Year end welcomes its deal of rituals. From New Year Resolutions to Past Year Review, I’ve tried many variations, with all sorts of associated accountability frameworks. Before we dwell in Past Year Review in a future post (definitely one of the most effective), I’d like first to encourage you to do two ultra-quick accounting exercices. This will ensure you start the year with your Finances on track –  and adjust your Christmas Shopping according to what you can actually afford, not based on your credit card limit.

1 – Update your cash-flow statement 
A simple income statement will do (monthly works best in my experience):
  • Income: Salary, Investments Income, any other item that brings cash to your account
  • Savings: yes, ensure you do have a clear target for savings
  • Expenses: Rent, Mortgage, Groceries, Utilities, Gym, Transportation…
        Income – (Savings + Expenses) will be your “Safety Margin” or “guilt-free spending” to borrow Ramit Sethi’s wording.

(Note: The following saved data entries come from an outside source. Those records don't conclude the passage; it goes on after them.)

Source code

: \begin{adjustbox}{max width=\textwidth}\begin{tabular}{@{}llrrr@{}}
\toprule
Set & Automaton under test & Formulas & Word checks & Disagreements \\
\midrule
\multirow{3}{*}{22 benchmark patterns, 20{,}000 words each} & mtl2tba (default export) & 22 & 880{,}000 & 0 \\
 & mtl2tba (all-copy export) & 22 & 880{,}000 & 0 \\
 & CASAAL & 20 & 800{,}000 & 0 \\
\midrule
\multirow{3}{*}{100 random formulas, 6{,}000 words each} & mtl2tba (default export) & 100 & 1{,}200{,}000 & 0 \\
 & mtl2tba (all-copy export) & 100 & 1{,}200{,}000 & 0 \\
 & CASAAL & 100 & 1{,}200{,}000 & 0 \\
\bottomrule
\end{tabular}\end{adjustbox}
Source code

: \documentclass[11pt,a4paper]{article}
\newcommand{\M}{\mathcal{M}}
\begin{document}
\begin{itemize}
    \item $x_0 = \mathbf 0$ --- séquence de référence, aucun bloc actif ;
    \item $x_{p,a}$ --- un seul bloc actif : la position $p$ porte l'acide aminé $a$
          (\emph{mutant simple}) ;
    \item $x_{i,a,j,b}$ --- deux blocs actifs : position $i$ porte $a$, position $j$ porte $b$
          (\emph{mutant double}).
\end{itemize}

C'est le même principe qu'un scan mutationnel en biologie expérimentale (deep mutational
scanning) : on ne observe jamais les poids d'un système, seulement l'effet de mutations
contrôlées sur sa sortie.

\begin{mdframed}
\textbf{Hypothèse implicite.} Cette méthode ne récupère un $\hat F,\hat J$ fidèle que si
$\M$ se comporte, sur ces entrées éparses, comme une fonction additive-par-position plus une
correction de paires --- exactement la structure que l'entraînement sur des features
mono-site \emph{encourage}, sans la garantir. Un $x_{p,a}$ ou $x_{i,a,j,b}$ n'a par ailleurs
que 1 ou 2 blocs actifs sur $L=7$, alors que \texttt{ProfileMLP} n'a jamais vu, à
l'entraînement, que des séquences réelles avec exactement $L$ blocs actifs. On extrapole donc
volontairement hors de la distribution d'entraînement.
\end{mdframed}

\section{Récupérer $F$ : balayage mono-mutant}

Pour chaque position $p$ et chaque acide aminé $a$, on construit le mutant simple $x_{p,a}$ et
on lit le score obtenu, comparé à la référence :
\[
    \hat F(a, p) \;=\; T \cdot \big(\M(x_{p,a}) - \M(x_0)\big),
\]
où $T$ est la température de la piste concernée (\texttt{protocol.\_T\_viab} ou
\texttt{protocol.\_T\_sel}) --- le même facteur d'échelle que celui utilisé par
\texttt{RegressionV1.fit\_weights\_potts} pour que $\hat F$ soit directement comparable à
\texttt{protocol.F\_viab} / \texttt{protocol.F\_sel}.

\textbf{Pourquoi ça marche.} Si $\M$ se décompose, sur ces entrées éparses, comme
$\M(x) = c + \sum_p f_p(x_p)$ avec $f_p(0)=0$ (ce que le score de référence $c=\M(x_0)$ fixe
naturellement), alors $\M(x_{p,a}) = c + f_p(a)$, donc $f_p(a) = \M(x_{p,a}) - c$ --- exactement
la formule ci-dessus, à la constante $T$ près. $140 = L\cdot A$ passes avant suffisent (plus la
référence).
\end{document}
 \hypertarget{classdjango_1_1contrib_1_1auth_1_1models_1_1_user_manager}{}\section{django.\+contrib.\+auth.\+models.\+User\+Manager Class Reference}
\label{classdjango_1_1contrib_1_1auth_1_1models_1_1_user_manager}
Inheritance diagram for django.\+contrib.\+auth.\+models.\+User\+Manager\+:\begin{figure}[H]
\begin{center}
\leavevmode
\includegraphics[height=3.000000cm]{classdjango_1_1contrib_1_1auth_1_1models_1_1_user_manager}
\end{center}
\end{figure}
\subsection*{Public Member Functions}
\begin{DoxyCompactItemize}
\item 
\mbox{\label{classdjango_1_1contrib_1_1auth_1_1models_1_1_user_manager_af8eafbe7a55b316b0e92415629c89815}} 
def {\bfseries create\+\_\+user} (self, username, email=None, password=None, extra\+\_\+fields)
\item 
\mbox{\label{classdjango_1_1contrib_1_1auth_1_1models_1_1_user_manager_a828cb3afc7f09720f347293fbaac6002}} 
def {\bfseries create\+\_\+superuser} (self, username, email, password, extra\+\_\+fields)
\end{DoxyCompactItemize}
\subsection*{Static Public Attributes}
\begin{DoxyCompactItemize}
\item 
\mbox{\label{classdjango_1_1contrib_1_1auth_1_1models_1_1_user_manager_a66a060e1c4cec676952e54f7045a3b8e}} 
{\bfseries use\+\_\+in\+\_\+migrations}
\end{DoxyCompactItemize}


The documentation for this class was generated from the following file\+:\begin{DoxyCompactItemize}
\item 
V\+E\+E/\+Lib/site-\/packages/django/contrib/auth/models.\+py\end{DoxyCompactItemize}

2 – Build your personal balance-sheet
Even if you did not take Accounting as a minor, this is a straightforward process:  1 page, 2 columns.
Left side: Assets
Cash & Equivalent: what’s on your bank accounts (including fixed deposit if any)
Investments: stocks, any saving plan, including voluntary contribution to a pension plan
Others: anything valuable that you will be able to sell easily (estimated at resell value)
Right side: Liabilities
Credit Card Bills yet to be paid
Unpaid Taxes
Other loans
        Assets – Liabilities = Your Net Worth 

Once you’ve prepared these documents, you’ve removed the guess-work out of the Financial Equation and you can start assessing your personal situation and taking relevant actions based on your goals. For instance, if you plan to travel to Central America next summer, you can adjust your next months cash-flows to ensure you have enough to make the most of this upcoming trip.

Most of us tend to overestimate both our “Safety Margin” & “Net Worth“, which can lead to Financial stress.  Year End is a great time to take a fresh look at personal finances and ensure they won’t get in the way of your New Year projects. Simple systems can help you to stay on top of your finances, without any specific Taxes or Accounting knowledge. If you are new to this topic, I suggest that you order for Christmas a copy of Ramit Sethi’s I Will Teach You to Be Rich and in the meantime listen to his recent conversation with Tim Ferris.

As usual, keep in mind that I am not a qualified financial advisor hence make sure you consult relevant professionals before making any kind of financial decision.